Doing the Wingnuts' Will
Today we launch a new feature on the Daily Aneurysm--"Doing the Wingnuts' Will," in which we will cite incidents of people who are not wingnuts themselves acting in ways that advance the wingnuts' agenda. We'll consider the decision by some ABC affilates to dump Saving Private Ryan the other night to be incident number one. Incident number two comes to us from Chapel Hill--liberal Chapel Hill--North Carolina, where a public-radio underwriter has been told it can no longer refer to "reproductive rights" in its underwriting announcements for fear that it would be considered "advocacy," and violate FCC regulations against public radio stations engaging in such speech. The underwriter has to say "reproductive health" instead. So now the word "rights" is considered too hot to say?

Incident number three comes from Colorado, where student musicians at a high school who planned to sing Bob Dylan's "Masters of War" at a school talent show this week got a visit from the Secret Service after some local wingers claimed they were threatening President Bush's life. For chrissakes, you dumbasses, Dylan wrote the damn song in 1963. Best of the Blogs' Michael Scott responds, "High school students aren't the only ones reminiscing about those lyrics lately."

These are merely (merely?) incidents of institutional wingnuttery (albeit the North Carolina case was more precisely an institutional action prompted by the fear of wingnuttery), which we saw plenty of before the election, and which would most likely have continued even had John Kerry won the presidency and the Democrats had taken back the Senate. What's more disturbing is the emboldened wingnuttery of individuals who feel their cultural superiority confirmed by Bush's reelection, and who have appointed themselves enforcers of that superiority. Institutional wingnuttery rarely draws blood or damages property. Orcinus has some examples of vandalism directed at individuals, and of the kind of right-wing rhetoric that is likely to inspire more. These wingnuts are not part of the evangelical base, which has gotten all the press this week, but like the evangelicals, they're a segment of Red America that's louder than their numbers alone would indicate. And they are just as capable of making people act--or more precisely, not act--for fear of their wrath.

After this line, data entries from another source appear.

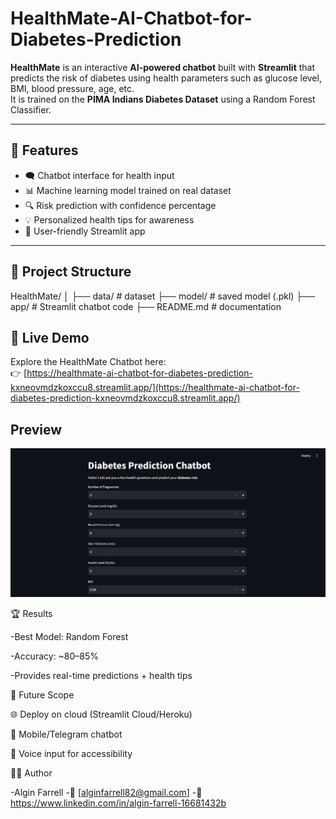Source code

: # HealthMate-AI-Chatbot-for-Diabetes-Prediction

**HealthMate** is an interactive **AI-powered chatbot** built with **Streamlit** that predicts the risk of diabetes using health parameters such as glucose level, BMI, blood pressure, age, etc.  
It is trained on the **PIMA Indians Diabetes Dataset** using a Random Forest Classifier.

---

## 🚀 Features
- 🗨️ Chatbot interface for health input  
- 📊 Machine learning model trained on real dataset  
- 🔍 Risk prediction with confidence percentage  
- 💡 Personalized health tips for awareness  
- 🎈 User-friendly Streamlit app  

---

## 📂 Project Structure
HealthMate/
│
├── data/ # dataset
├── model/ # saved model (.pkl)
├── app/ # Streamlit chatbot code
├── README.md # documentation

## 🚀 Live Demo

Explore the HealthMate Chatbot here:  
👉 [https://healthmate-ai-chatbot-for-diabetes-prediction-kxneovmdzkoxccu8.streamlit.app/](https://healthmate-ai-chatbot-for-diabetes-prediction-kxneovmdzkoxccu8.streamlit.app/)


## Preview
![Preview](Screenshot%20(70).png)

🏆 Results

-Best Model: Random Forest

-Accuracy: ~80–85%

-Provides real-time predictions + health tips



📌 Future Scope

🌐 Deploy on cloud (Streamlit Cloud/Heroku)

📱 Mobile/Telegram chatbot

🎤 Voice input for accessibility

👨‍🎓 Author

-Algin Farrell
-📧 [alginfarrell82@gmail.com]
-🔗 https://www.linkedin.com/in/algin-farrell-16681432b
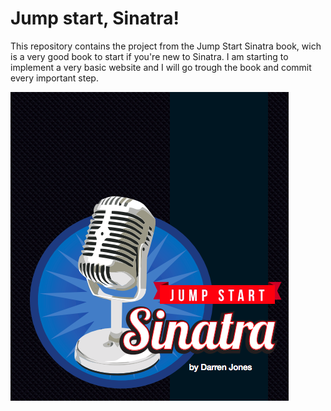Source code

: Jump start, Sinatra!
==================

This repository contains the project from the Jump Start Sinatra book, wich is a very good book to start if you're new to Sinatra.
I am starting to implement a very basic website and I will go trough the book and commit every important step.

![image](./image.png)
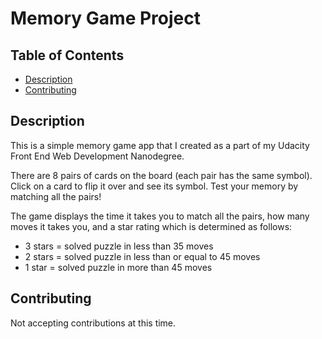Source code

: # Memory Game Project


## Table of Contents

* [Description](#instructions)
* [Contributing](#contributing)

## Description

This is a simple memory game app that I created as a part of my Udacity Front End Web Development Nanodegree.

There are 8 pairs of cards on the board (each pair has the same symbol). Click on a card to flip it over and see its symbol. Test your memory by matching all the pairs!

The game displays the time it takes you to match all the pairs, how many moves it takes you, and a star rating which is determined as follows:
- 3 stars = solved puzzle in less than 35 moves
- 2 stars = solved puzzle in less than or equal to 45 moves
- 1 star = solved puzzle in more than 45 moves

## Contributing

Not accepting contributions at this time.
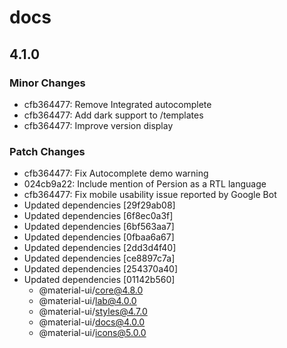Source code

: # docs

## 4.1.0
### Minor Changes

- cfb364477: Remove Integrated autocomplete
- cfb364477: Add dark support to /templates
- cfb364477: Improve version display

### Patch Changes

- cfb364477: Fix Autocomplete demo warning
- 024cb9a22: Include mention of Persion as a RTL language
- cfb364477: Fix mobile usability issue reported by Google Bot
- Updated dependencies [29f29ab08]
- Updated dependencies [6f8ec0a3f]
- Updated dependencies [6bf563aa7]
- Updated dependencies [0fbaa6a67]
- Updated dependencies [2dd3d4f40]
- Updated dependencies [ce8897c7a]
- Updated dependencies [254370a40]
- Updated dependencies [01142b560]
  - @material-ui/core@4.8.0
  - @material-ui/lab@4.0.0
  - @material-ui/styles@4.7.0
  - @material-ui/docs@4.0.0
  - @material-ui/icons@5.0.0
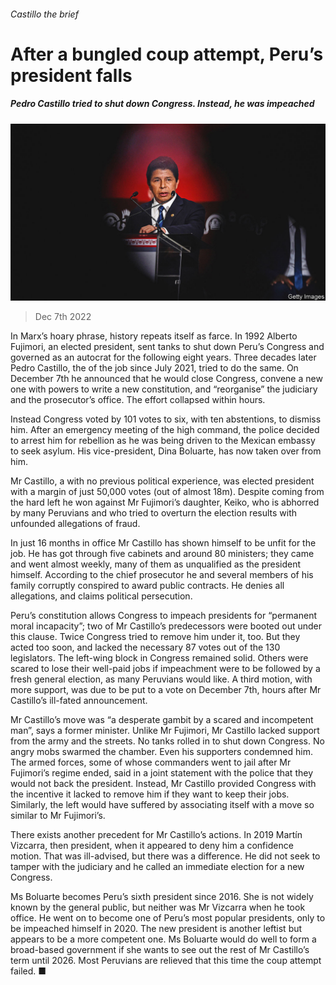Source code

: ###### Castillo the brief

# After a bungled coup attempt, Peru’s president falls 

##### Pedro Castillo tried to shut down Congress. Instead, he was impeached 

![image](images/20221210_AMP003.jpg) 

> Dec 7th 2022 

In Marx’s hoary phrase, history repeats itself as farce. In 1992 Alberto Fujimori, an elected president, sent tanks to shut down Peru’s Congress and governed as an autocrat for the following eight years. Three decades later Pedro Castillo, the  of the job since July 2021, tried to do the same. On December 7th he announced that he would close Congress, convene a new one with powers to write a new constitution, and “reorganise” the judiciary and the prosecutor’s office. The effort collapsed within hours. 

Instead Congress voted by 101 votes to six, with ten abstentions, to dismiss him. After an emergency meeting of the high command, the police decided to arrest him for rebellion as he was being driven to the Mexican embassy to seek asylum. His vice-president, Dina Boluarte, has now taken over from him. 

Mr Castillo, a  with no previous political experience, was elected president with a margin of just 50,000 votes (out of almost 18m). Despite coming from the hard left he won against Mr Fujimori’s daughter, Keiko, who is abhorred by many Peruvians and who tried to overturn the election results with unfounded allegations of fraud. 

In just 16 months in office Mr Castillo has shown himself to be unfit for the job. He has got through five cabinets and around 80 ministers; they came and went almost weekly, many of them as unqualified as the president himself. According to the chief prosecutor he and several members of his family corruptly conspired to award public contracts. He denies all allegations, and claims political persecution.

Peru’s constitution allows Congress to impeach presidents for “permanent moral incapacity”; two of Mr Castillo’s predecessors were booted out under this clause. Twice Congress tried to remove him under it, too. But they acted too soon, and lacked the necessary 87 votes out of the 130 legislators. The left-wing block in Congress remained solid. Others were scared to lose their well-paid jobs if impeachment were to be followed by a fresh general election, as many Peruvians would like. A third motion, with more support, was due to be put to a vote on December 7th, hours after Mr Castillo’s ill-fated announcement.

Mr Castillo’s move was “a desperate gambit by a scared and incompetent man”, says a former minister. Unlike Mr Fujimori, Mr Castillo lacked support from the army and the streets. No tanks rolled in to shut down Congress. No angry mobs swarmed the chamber. Even his supporters condemned him. The armed forces, some of whose commanders went to jail after Mr Fujimori’s regime ended, said in a joint statement with the police that they would not back the president. Instead, Mr Castillo provided Congress with the incentive it lacked to remove him if they want to keep their jobs. Similarly, the left would have suffered by associating itself with a move so similar to Mr Fujimori’s.

There exists another precedent for Mr Castillo’s actions. In 2019 Martín Vizcarra, then president,  when it appeared to deny him a confidence motion. That was ill-advised, but there was a difference. He did not seek to tamper with the judiciary and he called an immediate election for a new Congress.

Ms Boluarte becomes Peru’s sixth president since 2016. She is not widely known by the general public, but neither was Mr Vizcarra when he took office. He went on to become one of Peru’s most popular presidents, only to be impeached himself in 2020. The new president is another leftist but appears to be a more competent one. Ms Boluarte would do well to form a broad-based government if she wants to see out the rest of Mr Castillo’s term until 2026. Most Peruvians are relieved that this time the coup attempt failed. ■

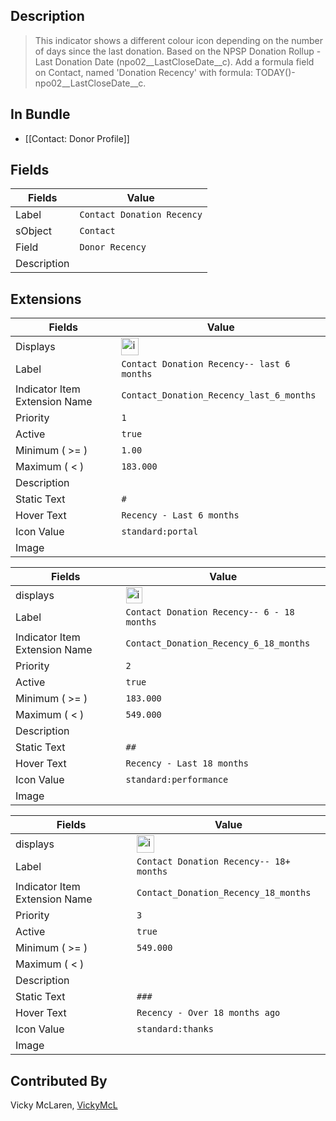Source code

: ## Description

> This indicator shows a different colour icon depending on the number of days since the last donation. Based on the NPSP Donation Rollup - Last Donation Date (npo02__LastCloseDate__c). Add a formula field on Contact, named 'Donation Recency' with formula: TODAY()- npo02__LastCloseDate__c.  

## In Bundle
* [[Contact: Donor Profile]]

## Fields
| Fields | Value | 
|-----------|-----------|
|Label|`Contact Donation Recency`|
|sObject|`Contact`|
|Field|`Donor Recency`|
|Description|


## Extensions

| Fields | Value |
|-----------|-----------|
|Displays|<img width="28" alt="image" src="https://user-images.githubusercontent.com/122455058/228932794-989ce0b4-7a2a-4f16-b6bd-6b210472c6ae.png">|
|Label|`Contact Donation Recency-- last 6 months`|
|Indicator Item Extension Name|`Contact_Donation_Recency_last_6_months`|
|Priority|`1`|
|Active|`true`|
|Minimum ( >= )|`1.00`|
|Maximum ( < )|`183.000`|
|Description|
|Static Text|`#`|
|Hover Text|`Recency - Last 6 months`|
|Icon Value|`standard:portal`|
|Image|



| Fields | Value |
|-----------|-----------|
|displays|<img width="26" alt="image" src="https://user-images.githubusercontent.com/122455058/228933769-7477bbc5-67a1-4ce5-b147-c1106bbc9f32.png">|
|Label|`Contact Donation Recency-- 6 - 18 months`|
|Indicator Item Extension Name|`Contact_Donation_Recency_6_18_months`|
|Priority|`2`|
|Active|`true`|
|Minimum ( >= )|`183.000`|
|Maximum ( < )|`549.000`|
|Description|
|Static Text|`##`
|Hover Text|`Recency - Last 18 months`|
|Icon Value|`standard:performance`
|Image|



| Fields | Value |
|-----------|-----------|
|displays|<img width="28" alt="image" src="https://user-images.githubusercontent.com/122455058/228934425-18d4eba7-25f6-491e-86f7-809501c687be.png">|
|Label|`Contact Donation Recency-- 18+ months`|
|Indicator Item Extension Name|`Contact_Donation_Recency_18_months`|
|Priority|`3`|
|Active|`true`|
|Minimum ( >= )|`549.000`|
|Maximum ( < )
|Description|
|Static Text|`###`
|Hover Text|`Recency - Over 18 months ago`|
|Icon Value|`standard:thanks`
|Image|

## Contributed By
Vicky McLaren, [VickyMcL](https://github.com/VickyMcL)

Recommended Reading: Peggy Noonan was a White House speechwriter during the Reagan years, and wrote a charming book about it called What I Saw at the Revolution. Today, she writes a syndicated column in which she sounds like an elderly aunt with a mild case of Alzheimer's--one moment she's lucid, but the next, she's up at treetop level having tea with the birds of the air. World O'Crap (a smart and funny blog with a name that makes it easy for people to ignore) has some deep thoughts (by Jack Handey) about her post-election column. And finally: The Gadflyer has the first endorsement for president in 2008. Hint: It's one of the guys who wants to be head of the Democratic National Committee.